» TASK INSTRUCTIONS:
Please reproduce all of the lines below, word for word and in full.

» TASK INPUTS:
______

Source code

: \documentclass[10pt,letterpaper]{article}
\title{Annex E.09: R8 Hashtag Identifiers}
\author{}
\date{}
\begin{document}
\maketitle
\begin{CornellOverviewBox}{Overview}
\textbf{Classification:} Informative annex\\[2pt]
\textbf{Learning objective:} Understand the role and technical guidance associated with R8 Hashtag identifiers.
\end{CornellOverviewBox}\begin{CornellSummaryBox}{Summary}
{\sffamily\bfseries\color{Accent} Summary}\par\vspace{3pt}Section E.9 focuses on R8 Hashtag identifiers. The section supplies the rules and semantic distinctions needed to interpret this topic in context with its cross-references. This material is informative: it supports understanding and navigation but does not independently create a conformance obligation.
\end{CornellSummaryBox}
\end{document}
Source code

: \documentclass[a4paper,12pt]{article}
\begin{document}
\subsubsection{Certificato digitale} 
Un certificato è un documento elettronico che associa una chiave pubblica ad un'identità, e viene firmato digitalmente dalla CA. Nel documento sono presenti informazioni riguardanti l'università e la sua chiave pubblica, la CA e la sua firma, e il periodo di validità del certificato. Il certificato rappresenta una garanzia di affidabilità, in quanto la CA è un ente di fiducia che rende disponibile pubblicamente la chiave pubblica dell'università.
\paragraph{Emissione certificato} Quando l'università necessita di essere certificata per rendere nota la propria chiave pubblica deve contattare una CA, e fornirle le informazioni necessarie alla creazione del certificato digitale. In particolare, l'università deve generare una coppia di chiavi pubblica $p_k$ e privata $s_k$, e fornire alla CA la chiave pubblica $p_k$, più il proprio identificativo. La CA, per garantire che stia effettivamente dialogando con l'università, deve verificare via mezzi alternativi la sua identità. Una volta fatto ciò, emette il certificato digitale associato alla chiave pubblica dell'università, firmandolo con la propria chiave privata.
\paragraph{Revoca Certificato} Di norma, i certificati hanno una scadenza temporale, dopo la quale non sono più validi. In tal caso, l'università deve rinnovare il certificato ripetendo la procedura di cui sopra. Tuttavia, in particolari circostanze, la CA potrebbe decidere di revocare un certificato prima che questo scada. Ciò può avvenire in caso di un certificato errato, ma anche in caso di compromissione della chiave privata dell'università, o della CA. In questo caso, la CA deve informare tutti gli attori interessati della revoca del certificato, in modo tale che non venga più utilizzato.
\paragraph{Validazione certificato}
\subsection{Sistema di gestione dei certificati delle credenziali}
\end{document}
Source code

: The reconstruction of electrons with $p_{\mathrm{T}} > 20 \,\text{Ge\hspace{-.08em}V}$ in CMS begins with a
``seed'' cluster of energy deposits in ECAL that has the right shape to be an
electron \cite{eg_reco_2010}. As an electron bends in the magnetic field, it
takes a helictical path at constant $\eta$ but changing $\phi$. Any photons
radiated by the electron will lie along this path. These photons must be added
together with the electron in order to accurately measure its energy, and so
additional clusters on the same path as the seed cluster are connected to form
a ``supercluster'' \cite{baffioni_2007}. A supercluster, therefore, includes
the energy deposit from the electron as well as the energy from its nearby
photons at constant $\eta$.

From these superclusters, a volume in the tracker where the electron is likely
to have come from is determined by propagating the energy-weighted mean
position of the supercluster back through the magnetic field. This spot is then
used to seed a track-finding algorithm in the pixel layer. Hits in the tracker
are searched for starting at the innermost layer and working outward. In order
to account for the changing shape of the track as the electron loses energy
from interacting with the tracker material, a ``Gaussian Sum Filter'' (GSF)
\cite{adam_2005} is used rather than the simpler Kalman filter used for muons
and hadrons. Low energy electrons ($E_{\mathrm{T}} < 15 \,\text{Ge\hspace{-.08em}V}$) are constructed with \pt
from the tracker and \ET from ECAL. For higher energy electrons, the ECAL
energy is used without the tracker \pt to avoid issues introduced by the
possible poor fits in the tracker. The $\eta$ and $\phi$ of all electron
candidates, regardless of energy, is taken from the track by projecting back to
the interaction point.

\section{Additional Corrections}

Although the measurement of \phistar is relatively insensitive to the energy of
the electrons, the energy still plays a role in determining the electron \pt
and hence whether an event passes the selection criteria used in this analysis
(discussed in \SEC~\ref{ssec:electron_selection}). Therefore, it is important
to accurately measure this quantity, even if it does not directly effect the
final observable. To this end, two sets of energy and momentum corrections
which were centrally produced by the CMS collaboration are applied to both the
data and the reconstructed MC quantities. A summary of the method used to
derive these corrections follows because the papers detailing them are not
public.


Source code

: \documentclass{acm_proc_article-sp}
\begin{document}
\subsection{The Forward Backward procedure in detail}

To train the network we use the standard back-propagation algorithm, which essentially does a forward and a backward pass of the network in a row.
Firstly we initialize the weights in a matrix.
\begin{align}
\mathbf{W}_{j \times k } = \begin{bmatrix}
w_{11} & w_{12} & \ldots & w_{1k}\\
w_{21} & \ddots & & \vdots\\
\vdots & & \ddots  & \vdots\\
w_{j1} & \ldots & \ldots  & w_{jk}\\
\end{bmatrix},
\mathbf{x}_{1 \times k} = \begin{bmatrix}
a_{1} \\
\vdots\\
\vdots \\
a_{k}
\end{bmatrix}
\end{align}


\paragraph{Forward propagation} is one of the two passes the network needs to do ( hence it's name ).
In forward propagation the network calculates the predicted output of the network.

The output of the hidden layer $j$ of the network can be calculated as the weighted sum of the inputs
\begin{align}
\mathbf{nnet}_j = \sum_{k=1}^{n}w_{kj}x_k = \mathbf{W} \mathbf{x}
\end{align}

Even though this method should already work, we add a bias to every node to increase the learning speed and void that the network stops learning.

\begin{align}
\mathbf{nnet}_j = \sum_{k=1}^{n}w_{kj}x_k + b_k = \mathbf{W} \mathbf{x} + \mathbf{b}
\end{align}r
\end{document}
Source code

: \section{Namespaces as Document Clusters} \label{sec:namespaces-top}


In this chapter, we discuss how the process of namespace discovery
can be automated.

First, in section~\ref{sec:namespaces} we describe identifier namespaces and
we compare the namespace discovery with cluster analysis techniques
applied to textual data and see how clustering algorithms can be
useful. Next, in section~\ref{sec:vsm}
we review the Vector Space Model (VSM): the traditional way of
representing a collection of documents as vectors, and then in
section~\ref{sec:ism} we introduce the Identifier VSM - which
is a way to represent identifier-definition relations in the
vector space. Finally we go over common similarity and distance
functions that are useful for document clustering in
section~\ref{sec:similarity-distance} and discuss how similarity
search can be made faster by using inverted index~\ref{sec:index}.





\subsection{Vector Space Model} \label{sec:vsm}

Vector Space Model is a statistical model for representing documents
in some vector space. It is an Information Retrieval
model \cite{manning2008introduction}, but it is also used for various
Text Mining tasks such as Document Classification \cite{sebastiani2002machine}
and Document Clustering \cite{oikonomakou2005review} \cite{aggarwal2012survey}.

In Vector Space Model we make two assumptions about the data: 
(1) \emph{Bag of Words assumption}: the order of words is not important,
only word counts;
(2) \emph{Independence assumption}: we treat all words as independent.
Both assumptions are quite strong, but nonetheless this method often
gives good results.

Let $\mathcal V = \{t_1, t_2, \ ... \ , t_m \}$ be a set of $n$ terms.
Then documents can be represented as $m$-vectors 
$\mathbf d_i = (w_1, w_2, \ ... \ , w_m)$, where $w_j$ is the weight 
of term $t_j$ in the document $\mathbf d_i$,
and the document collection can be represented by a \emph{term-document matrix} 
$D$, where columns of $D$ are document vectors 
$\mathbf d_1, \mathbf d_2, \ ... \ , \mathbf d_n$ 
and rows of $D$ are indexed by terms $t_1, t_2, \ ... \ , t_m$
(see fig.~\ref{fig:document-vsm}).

______

» ANSWER AREA:
Source code

: \documentclass[10pt,letterpaper]{article}
\title{Annex E.09: R8 Hashtag Identifiers}
\author{}
\date{}
\begin{document}
\maketitle
\begin{CornellOverviewBox}{Overview}
\textbf{Classification:} Informative annex\\[2pt]
\textbf{Learning objective:} Understand the role and technical guidance associated with R8 Hashtag identifiers.
\end{CornellOverviewBox}\begin{CornellSummaryBox}{Summary}
{\sffamily\bfseries\color{Accent} Summary}\par\vspace{3pt}Section E.9 focuses on R8 Hashtag identifiers. The section supplies the rules and semantic distinctions needed to interpret this topic in context with its cross-references. This material is informative: it supports understanding and navigation but does not independently create a conformance obligation.
\end{CornellSummaryBox}
\end{document}
Source code

: \documentclass[a4paper,12pt]{article}
\begin{document}
\subsubsection{Certificato digitale} 
Un certificato è un documento elettronico che associa una chiave pubblica ad un'identità, e viene firmato digitalmente dalla CA. Nel documento sono presenti informazioni riguardanti l'università e la sua chiave pubblica, la CA e la sua firma, e il periodo di validità del certificato. Il certificato rappresenta una garanzia di affidabilità, in quanto la CA è un ente di fiducia che rende disponibile pubblicamente la chiave pubblica dell'università.
\paragraph{Emissione certificato} Quando l'università necessita di essere certificata per rendere nota la propria chiave pubblica deve contattare una CA, e fornirle le informazioni necessarie alla creazione del certificato digitale. In particolare, l'università deve generare una coppia di chiavi pubblica $p_k$ e privata $s_k$, e fornire alla CA la chiave pubblica $p_k$, più il proprio identificativo. La CA, per garantire che stia effettivamente dialogando con l'università, deve verificare via mezzi alternativi la sua identità. Una volta fatto ciò, emette il certificato digitale associato alla chiave pubblica dell'università, firmandolo con la propria chiave privata.
\paragraph{Revoca Certificato} Di norma, i certificati hanno una scadenza temporale, dopo la quale non sono più validi. In tal caso, l'università deve rinnovare il certificato ripetendo la procedura di cui sopra. Tuttavia, in particolari circostanze, la CA potrebbe decidere di revocare un certificato prima che questo scada. Ciò può avvenire in caso di un certificato errato, ma anche in caso di compromissione della chiave privata dell'università, o della CA. In questo caso, la CA deve informare tutti gli attori interessati della revoca del certificato, in modo tale che non venga più utilizzato.
\paragraph{Validazione certificato}
\subsection{Sistema di gestione dei certificati delle credenziali}
\end{document}
Source code

: The reconstruction of electrons with $p_{\mathrm{T}} > 20 \,\text{Ge\hspace{-.08em}V}$ in CMS begins with a
``seed'' cluster of energy deposits in ECAL that has the right shape to be an
electron \cite{eg_reco_2010}. As an electron bends in the magnetic field, it
takes a helictical path at constant $\eta$ but changing $\phi$. Any photons
radiated by the electron will lie along this path. These photons must be added
together with the electron in order to accurately measure its energy, and so
additional clusters on the same path as the seed cluster are connected to form
a ``supercluster'' \cite{baffioni_2007}. A supercluster, therefore, includes
the energy deposit from the electron as well as the energy from its nearby
photons at constant $\eta$.

From these superclusters, a volume in the tracker where the electron is likely
to have come from is determined by propagating the energy-weighted mean
position of the supercluster back through the magnetic field. This spot is then
used to seed a track-finding algorithm in the pixel layer. Hits in the tracker
are searched for starting at the innermost layer and working outward. In order
to account for the changing shape of the track as the electron loses energy
from interacting with the tracker material, a ``Gaussian Sum Filter'' (GSF)
\cite{adam_2005} is used rather than the simpler Kalman filter used for muons
and hadrons. Low energy electrons ($E_{\mathrm{T}} < 15 \,\text{Ge\hspace{-.08em}V}$) are constructed with \pt
from the tracker and \ET from ECAL. For higher energy electrons, the ECAL
energy is used without the tracker \pt to avoid issues introduced by the
possible poor fits in the tracker. The $\eta$ and $\phi$ of all electron
candidates, regardless of energy, is taken from the track by projecting back to
the interaction point.

\section{Additional Corrections}

Although the measurement of \phistar is relatively insensitive to the energy of
the electrons, the energy still plays a role in determining the electron \pt
and hence whether an event passes the selection criteria used in this analysis
(discussed in \SEC~\ref{ssec:electron_selection}). Therefore, it is important
to accurately measure this quantity, even if it does not directly effect the
final observable. To this end, two sets of energy and momentum corrections
which were centrally produced by the CMS collaboration are applied to both the
data and the reconstructed MC quantities. A summary of the method used to
derive these corrections follows because the papers detailing them are not
public.


Source code

: \documentclass{acm_proc_article-sp}
\begin{document}
\subsection{The Forward Backward procedure in detail}

To train the network we use the standard back-propagation algorithm, which essentially does a forward and a backward pass of the network in a row.
Firstly we initialize the weights in a matrix.
\begin{align}
\mathbf{W}_{j \times k } = \begin{bmatrix}
w_{11} & w_{12} & \ldots & w_{1k}\\
w_{21} & \ddots & & \vdots\\
\vdots & & \ddots  & \vdots\\
w_{j1} & \ldots & \ldots  & w_{jk}\\
\end{bmatrix},
\mathbf{x}_{1 \times k} = \begin{bmatrix}
a_{1} \\
\vdots\\
\vdots \\
a_{k}
\end{bmatrix}
\end{align}


\paragraph{Forward propagation} is one of the two passes the network needs to do ( hence it's name ).
In forward propagation the network calculates the predicted output of the network.

The output of the hidden layer $j$ of the network can be calculated as the weighted sum of the inputs
\begin{align}
\mathbf{nnet}_j = \sum_{k=1}^{n}w_{kj}x_k = \mathbf{W} \mathbf{x}
\end{align}

Even though this method should already work, we add a bias to every node to increase the learning speed and void that the network stops learning.

\begin{align}
\mathbf{nnet}_j = \sum_{k=1}^{n}w_{kj}x_k + b_k = \mathbf{W} \mathbf{x} + \mathbf{b}
\end{align}r
\end{document}
Source code

: \section{Namespaces as Document Clusters} \label{sec:namespaces-top}


In this chapter, we discuss how the process of namespace discovery
can be automated.

First, in section~\ref{sec:namespaces} we describe identifier namespaces and
we compare the namespace discovery with cluster analysis techniques
applied to textual data and see how clustering algorithms can be
useful. Next, in section~\ref{sec:vsm}
we review the Vector Space Model (VSM): the traditional way of
representing a collection of documents as vectors, and then in
section~\ref{sec:ism} we introduce the Identifier VSM - which
is a way to represent identifier-definition relations in the
vector space. Finally we go over common similarity and distance
functions that are useful for document clustering in
section~\ref{sec:similarity-distance} and discuss how similarity
search can be made faster by using inverted index~\ref{sec:index}.





\subsection{Vector Space Model} \label{sec:vsm}

Vector Space Model is a statistical model for representing documents
in some vector space. It is an Information Retrieval
model \cite{manning2008introduction}, but it is also used for various
Text Mining tasks such as Document Classification \cite{sebastiani2002machine}
and Document Clustering \cite{oikonomakou2005review} \cite{aggarwal2012survey}.

In Vector Space Model we make two assumptions about the data: 
(1) \emph{Bag of Words assumption}: the order of words is not important,
only word counts;
(2) \emph{Independence assumption}: we treat all words as independent.
Both assumptions are quite strong, but nonetheless this method often
gives good results.

Let $\mathcal V = \{t_1, t_2, \ ... \ , t_m \}$ be a set of $n$ terms.
Then documents can be represented as $m$-vectors 
$\mathbf d_i = (w_1, w_2, \ ... \ , w_m)$, where $w_j$ is the weight 
of term $t_j$ in the document $\mathbf d_i$,
and the document collection can be represented by a \emph{term-document matrix} 
$D$, where columns of $D$ are document vectors 
$\mathbf d_1, \mathbf d_2, \ ... \ , \mathbf d_n$ 
and rows of $D$ are indexed by terms $t_1, t_2, \ ... \ , t_m$
(see fig.~\ref{fig:document-vsm}).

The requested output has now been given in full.